• Aim of the exercise
Determine the number of lines in the data that contain "Katarina". Answer with that number only.

[Start of section]

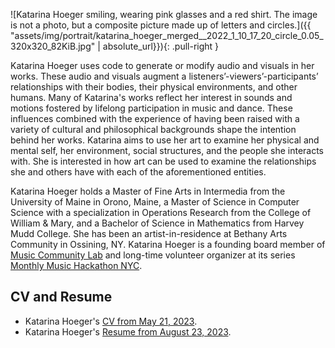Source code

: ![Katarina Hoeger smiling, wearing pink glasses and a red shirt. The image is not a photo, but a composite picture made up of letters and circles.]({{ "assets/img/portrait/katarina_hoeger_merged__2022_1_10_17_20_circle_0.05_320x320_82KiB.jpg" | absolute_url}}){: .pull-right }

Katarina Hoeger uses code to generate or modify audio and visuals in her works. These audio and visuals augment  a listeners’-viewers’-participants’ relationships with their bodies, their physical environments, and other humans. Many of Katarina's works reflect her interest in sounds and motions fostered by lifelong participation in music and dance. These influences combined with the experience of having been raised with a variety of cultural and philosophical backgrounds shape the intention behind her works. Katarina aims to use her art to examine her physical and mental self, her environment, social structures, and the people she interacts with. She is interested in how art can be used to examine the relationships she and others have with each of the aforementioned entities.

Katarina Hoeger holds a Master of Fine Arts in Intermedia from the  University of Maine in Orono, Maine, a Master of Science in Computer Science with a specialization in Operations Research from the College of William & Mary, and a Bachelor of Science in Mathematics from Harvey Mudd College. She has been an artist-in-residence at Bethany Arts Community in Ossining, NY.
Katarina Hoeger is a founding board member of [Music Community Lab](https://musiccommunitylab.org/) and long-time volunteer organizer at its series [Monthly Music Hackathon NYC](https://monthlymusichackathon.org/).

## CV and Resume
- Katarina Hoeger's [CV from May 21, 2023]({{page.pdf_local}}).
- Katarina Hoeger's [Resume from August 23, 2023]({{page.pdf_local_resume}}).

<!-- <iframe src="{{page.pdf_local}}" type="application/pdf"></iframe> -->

[End of section]
[Start of section]

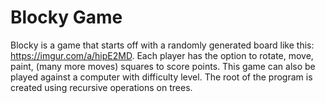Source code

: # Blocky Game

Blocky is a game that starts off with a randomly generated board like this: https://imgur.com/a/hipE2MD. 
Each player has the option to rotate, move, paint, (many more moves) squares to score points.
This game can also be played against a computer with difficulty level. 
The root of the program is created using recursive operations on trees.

[End of section]

• Your response
6